Как хотел в Москву ты въехать!
Вот и въехал ты в Москву…
События исторического измерения происходят чуть не ежедневно, чаще всего не предупреждая о своем возникновении.
«29 ноября 1963 года я читал в ВТО отрывки из еще не законченной поэмы “Братская ГЭС”. Кажется, особенно вдохновенно я читал главу “Револьвер Маяковского”. Она заканчивалась такими строчками:
Пусть до конца тот выстрел не разгадан,
в себя ли он стрелять нам дал пример?
Стреляет снова,
рокоча раскатом,
подъятый над эпохой револьвер.
Он учит против лжи,
все так же косной,
за дело революции стоять.
В нем нам оставил пули Маяковский,
чтобы стрелять,
стрелять,
стрелять,
стрелять…
Едва я завершил читать эту главу, как в зал вбежала девушка и закричала: “Убили Джона Кеннеди!”».
Четырнадцатого декабря Евтушенко триумфально участвует в вечере поэзии, прошедшем в зале Консерватории им. Чайковского, куда народ ломился свыше нормы, сдерживаемый милицией. На празднование Нового года он зван с женой в Кремль, Хрущев держится отцом.

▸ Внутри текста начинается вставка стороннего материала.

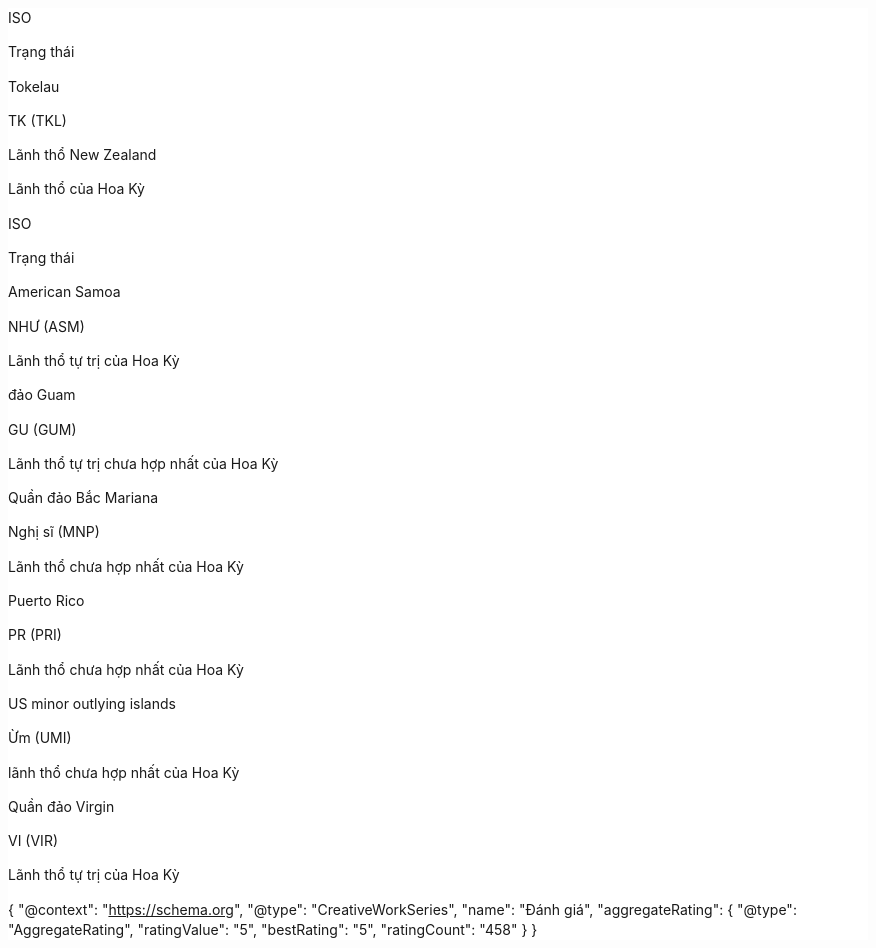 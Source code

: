 ISO

Trạng thái

Tokelau

TK (TKL)

Lãnh thổ New Zealand

Lãnh thổ của Hoa Kỳ

ISO

Trạng thái

American Samoa

NHƯ (ASM)

Lãnh thổ tự trị của Hoa Kỳ

đảo Guam

GU (GUM)

Lãnh thổ tự trị chưa hợp nhất của Hoa Kỳ

Quần đảo Bắc Mariana

Nghị sĩ (MNP)

Lãnh thổ chưa hợp nhất của Hoa Kỳ

Puerto Rico

PR (PRI)

Lãnh thổ chưa hợp nhất của Hoa Kỳ

US minor outlying islands

Ừm (UMI)

lãnh thổ chưa hợp nhất của Hoa Kỳ

Quần đảo Virgin

VI (VIR)

Lãnh thổ tự trị của Hoa Kỳ

  

  

  

{ "@context": "https://schema.org", "@type": "CreativeWorkSeries", "name": "Đánh giá", "aggregateRating": { "@type": "AggregateRating", "ratingValue": "5", "bestRating": "5", "ratingCount": "458" } } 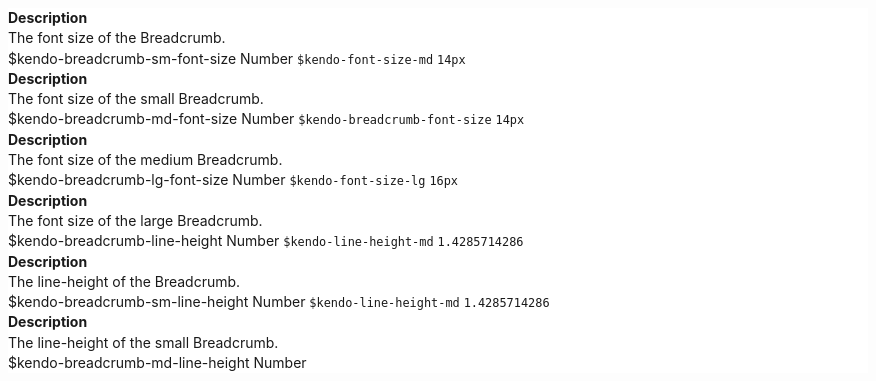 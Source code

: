 </tr>
<tr>
    <td colspan="4" class="theme-variables-description-container"><div><b>Description</b><div class="theme-variables-description">The font size of the Breadcrumb.</div></div>
    </td>
</tr>
<tr>
    <td>$kendo-breadcrumb-sm-font-size</td>
    <td>Number</td>
    <td><code>$kendo-font-size-md</code></td>
    <td><code>14px</code></td>
</tr>
<tr>
    <td colspan="4" class="theme-variables-description-container"><div><b>Description</b><div class="theme-variables-description">The font size of the small Breadcrumb.</div></div>
    </td>
</tr>
<tr>
    <td>$kendo-breadcrumb-md-font-size</td>
    <td>Number</td>
    <td><code>$kendo-breadcrumb-font-size</code></td>
    <td><code>14px</code></td>
</tr>
<tr>
    <td colspan="4" class="theme-variables-description-container"><div><b>Description</b><div class="theme-variables-description">The font size of the medium Breadcrumb.</div></div>
    </td>
</tr>
<tr>
    <td>$kendo-breadcrumb-lg-font-size</td>
    <td>Number</td>
    <td><code>$kendo-font-size-lg</code></td>
    <td><code>16px</code></td>
</tr>
<tr>
    <td colspan="4" class="theme-variables-description-container"><div><b>Description</b><div class="theme-variables-description">The font size of the large Breadcrumb.</div></div>
    </td>
</tr>
<tr>
    <td>$kendo-breadcrumb-line-height</td>
    <td>Number</td>
    <td><code>$kendo-line-height-md</code></td>
    <td><code>1.4285714286</code></td>
</tr>
<tr>
    <td colspan="4" class="theme-variables-description-container"><div><b>Description</b><div class="theme-variables-description">The line-height of the Breadcrumb.</div></div>
    </td>
</tr>
<tr>
    <td>$kendo-breadcrumb-sm-line-height</td>
    <td>Number</td>
    <td><code>$kendo-line-height-md</code></td>
    <td><code>1.4285714286</code></td>
</tr>
<tr>
    <td colspan="4" class="theme-variables-description-container"><div><b>Description</b><div class="theme-variables-description">The line-height of the small Breadcrumb.</div></div>
    </td>
</tr>
<tr>
    <td>$kendo-breadcrumb-md-line-height</td>
    <td>Number</td>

«…Хрущев позвонил как-то ночью и пригласил на новогодний банкет в Кремль: “Мы там обнимемся, и от тебя отстанут”. На кремлевском вечере он прилично выпил: “Я вот думаю часто: как раз и навсегда избавиться от бюрократии? Столько к партии прилипло карьеристов, и я их всех ненавижу. У меня есть идея, не знаю, как к ней отнесутся Политбюро и мои товарищи. Может, отменить Коммунистическую партию и просто объявить весь наш народ народом коммунистов? А теперь я хочу услышать мою любимую песню “Хотят ли русские войны”.

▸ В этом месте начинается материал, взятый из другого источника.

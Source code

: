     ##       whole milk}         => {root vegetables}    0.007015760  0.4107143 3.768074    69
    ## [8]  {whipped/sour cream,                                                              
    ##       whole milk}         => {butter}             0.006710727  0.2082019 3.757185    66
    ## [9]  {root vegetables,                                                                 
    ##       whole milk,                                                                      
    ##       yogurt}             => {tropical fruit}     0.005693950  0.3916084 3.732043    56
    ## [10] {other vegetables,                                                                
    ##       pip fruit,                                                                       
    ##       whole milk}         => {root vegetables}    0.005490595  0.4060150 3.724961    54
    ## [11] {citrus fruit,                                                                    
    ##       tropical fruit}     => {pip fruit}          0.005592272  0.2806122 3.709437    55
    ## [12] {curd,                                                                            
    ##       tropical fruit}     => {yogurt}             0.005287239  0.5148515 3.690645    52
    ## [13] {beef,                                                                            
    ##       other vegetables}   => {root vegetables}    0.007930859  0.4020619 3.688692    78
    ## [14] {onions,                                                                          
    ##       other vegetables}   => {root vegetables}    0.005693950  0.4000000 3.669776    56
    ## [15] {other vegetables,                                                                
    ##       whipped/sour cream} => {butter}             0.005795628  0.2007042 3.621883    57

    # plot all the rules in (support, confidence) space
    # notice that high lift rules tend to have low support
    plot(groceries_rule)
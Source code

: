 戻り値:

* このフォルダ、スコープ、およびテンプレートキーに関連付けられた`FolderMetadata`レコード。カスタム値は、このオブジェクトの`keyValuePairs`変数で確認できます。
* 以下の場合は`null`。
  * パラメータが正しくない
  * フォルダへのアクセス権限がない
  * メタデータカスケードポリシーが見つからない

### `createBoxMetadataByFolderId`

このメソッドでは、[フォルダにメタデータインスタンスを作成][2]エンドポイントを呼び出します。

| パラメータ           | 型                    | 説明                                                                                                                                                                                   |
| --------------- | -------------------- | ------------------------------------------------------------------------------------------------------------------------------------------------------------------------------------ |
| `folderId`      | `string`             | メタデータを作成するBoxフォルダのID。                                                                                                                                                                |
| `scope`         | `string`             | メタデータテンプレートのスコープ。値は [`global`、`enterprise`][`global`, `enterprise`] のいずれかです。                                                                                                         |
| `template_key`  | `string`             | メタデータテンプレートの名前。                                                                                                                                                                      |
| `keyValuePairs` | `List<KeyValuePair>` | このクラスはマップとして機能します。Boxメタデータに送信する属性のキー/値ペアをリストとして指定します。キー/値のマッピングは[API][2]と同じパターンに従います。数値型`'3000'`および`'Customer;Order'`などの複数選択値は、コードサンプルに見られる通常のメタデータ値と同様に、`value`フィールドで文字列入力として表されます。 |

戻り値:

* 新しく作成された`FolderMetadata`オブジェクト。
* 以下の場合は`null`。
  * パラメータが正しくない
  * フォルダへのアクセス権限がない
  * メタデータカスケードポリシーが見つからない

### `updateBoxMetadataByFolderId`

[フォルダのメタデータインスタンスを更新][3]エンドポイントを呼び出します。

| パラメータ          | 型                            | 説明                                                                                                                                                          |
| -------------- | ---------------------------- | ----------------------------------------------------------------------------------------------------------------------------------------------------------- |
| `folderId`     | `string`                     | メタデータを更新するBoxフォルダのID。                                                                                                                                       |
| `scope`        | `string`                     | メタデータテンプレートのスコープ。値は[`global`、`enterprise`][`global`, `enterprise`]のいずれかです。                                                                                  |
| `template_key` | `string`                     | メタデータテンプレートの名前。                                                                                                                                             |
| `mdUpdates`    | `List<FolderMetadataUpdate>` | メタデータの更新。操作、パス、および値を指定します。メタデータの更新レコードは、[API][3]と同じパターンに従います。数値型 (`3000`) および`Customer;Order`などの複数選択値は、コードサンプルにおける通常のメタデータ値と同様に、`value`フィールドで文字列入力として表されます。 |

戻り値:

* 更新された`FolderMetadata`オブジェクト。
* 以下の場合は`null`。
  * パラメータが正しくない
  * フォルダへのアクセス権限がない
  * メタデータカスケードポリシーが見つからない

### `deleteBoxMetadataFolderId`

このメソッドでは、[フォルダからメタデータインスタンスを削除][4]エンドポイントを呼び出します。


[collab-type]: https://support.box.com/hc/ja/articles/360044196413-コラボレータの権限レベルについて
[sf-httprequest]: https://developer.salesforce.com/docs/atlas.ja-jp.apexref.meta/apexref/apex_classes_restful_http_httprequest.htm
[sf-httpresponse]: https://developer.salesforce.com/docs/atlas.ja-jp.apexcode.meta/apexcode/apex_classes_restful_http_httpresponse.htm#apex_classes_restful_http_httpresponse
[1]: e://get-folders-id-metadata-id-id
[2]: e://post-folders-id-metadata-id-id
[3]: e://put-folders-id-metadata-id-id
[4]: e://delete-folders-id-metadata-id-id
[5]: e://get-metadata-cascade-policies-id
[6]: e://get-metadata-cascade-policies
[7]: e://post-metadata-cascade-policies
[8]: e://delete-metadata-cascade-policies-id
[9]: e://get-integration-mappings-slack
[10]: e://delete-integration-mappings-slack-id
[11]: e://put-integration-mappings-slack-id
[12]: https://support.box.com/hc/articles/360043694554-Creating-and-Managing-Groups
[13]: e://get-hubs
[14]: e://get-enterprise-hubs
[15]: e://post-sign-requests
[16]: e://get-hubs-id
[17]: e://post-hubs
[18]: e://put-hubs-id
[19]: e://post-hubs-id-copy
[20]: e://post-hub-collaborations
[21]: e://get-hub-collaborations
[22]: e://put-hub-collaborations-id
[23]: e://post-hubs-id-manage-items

Это была прелюдия к нашему объятию. И действительно, ко мне сразу же подкрался его советник: “Будьте готовы, сейчас к вам подойдут”. Хрущев подошел и обнял: “Давай пройдемся, чтобы они видели, чтобы тебя не трогали…” Едва отошел, подбежали Брежнев, Ильичев, Косыгин. Юра Гагарин шепотом говорит: “Надо выпить”. Тихо принесли водочку, тихо налили, тихо опрокинули…»

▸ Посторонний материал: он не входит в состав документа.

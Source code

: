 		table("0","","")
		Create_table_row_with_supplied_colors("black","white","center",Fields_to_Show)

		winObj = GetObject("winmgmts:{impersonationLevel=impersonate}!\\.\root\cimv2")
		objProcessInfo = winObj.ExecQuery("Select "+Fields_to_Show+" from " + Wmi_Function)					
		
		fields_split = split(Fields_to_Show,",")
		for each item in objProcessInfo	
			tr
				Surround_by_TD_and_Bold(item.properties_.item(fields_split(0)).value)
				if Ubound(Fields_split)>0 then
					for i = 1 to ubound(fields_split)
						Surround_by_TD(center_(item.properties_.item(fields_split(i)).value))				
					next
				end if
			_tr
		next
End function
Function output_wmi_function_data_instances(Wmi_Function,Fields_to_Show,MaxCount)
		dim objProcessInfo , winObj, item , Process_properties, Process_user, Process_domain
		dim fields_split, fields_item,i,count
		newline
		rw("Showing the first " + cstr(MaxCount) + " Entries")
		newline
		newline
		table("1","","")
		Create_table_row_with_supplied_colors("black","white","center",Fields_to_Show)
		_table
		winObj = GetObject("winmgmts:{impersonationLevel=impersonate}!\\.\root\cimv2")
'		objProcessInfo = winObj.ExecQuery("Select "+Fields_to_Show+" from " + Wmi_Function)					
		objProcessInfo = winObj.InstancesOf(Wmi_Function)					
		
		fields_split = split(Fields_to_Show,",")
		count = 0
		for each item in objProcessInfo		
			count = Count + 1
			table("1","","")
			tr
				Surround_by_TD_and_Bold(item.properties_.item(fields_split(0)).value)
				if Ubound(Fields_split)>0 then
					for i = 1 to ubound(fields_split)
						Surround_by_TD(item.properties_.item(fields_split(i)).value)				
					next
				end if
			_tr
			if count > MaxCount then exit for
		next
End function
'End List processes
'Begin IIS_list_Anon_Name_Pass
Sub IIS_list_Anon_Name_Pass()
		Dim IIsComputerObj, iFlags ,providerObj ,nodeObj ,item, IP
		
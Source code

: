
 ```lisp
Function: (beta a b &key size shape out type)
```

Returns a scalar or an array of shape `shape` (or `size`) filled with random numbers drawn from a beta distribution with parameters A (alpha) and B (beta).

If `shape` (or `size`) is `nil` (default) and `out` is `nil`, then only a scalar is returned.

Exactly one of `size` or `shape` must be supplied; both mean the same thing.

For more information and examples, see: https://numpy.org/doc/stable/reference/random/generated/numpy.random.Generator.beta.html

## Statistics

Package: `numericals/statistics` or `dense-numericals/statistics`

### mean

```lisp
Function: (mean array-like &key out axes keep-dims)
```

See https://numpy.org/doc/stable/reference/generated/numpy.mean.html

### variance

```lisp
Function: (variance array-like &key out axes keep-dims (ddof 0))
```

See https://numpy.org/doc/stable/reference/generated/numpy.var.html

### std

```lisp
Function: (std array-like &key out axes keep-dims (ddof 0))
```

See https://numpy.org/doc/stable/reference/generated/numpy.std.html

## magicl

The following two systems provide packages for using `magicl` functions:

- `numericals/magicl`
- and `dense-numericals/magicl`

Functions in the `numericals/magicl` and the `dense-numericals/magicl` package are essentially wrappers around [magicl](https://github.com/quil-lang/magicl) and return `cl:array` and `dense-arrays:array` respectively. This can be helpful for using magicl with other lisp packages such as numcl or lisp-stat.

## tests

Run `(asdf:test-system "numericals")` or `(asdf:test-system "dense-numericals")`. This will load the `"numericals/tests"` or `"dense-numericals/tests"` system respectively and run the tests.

Что тут, собственно, нового? Феофан Прокопович превозносит Петра Великого, Ломоносов поет Елисавету Петровну, Державин — Фелицу, Николай I рецензирует Пушкина, Ленин строго хвалит Демьяна, Сталин звонит Пастернаку. Все это было, было, было. Никакого эксклюзива в паре Хрущев — Евтушенко нет.
Двадцать восьмого декабря 1963 года «Новый мир» и Центральный государственный архив литературы и искусства выдвинули повесть «Один день Ивана Денисовича» на соискание Ленинской премии за 1964 год. Комитет по премиям проголосовал против.
Лютый друг художественной интеллигенции Ильичев о евтушенковских триумфах оповещает коллег по ЦК, его «Записка» от 3 марта 1964 года с перечислением названий и цитированием крамолы рассматривается на заседании Президиума ЦК КПСС 12 марта. Как потом скажет Хрущев, уже отставник: «Ему нужен был пропуск в Политбюро».
С 18 февраля по 14 марта прошел периферийный черный спектакль суда над Иосифом Бродским. Это было обезьянство: партийно-гэбэшному Ленинграду понадобился свой антигерой. Работали топором, провинциально. Эхо оказалось глобальным. «Рыжему» сделали карьеру. Свой камень в ее фундамент непредумышленно вложил Евтушенко, сам того не ведая. С него началось.
Но какова амплитуда уровней: Президиум ЦК КПСС — и районный суд деградирующего города. Это был промежуточный результат. Подлинный финал этой истории состоялся в октябре 1964 года: сняли Хрущева.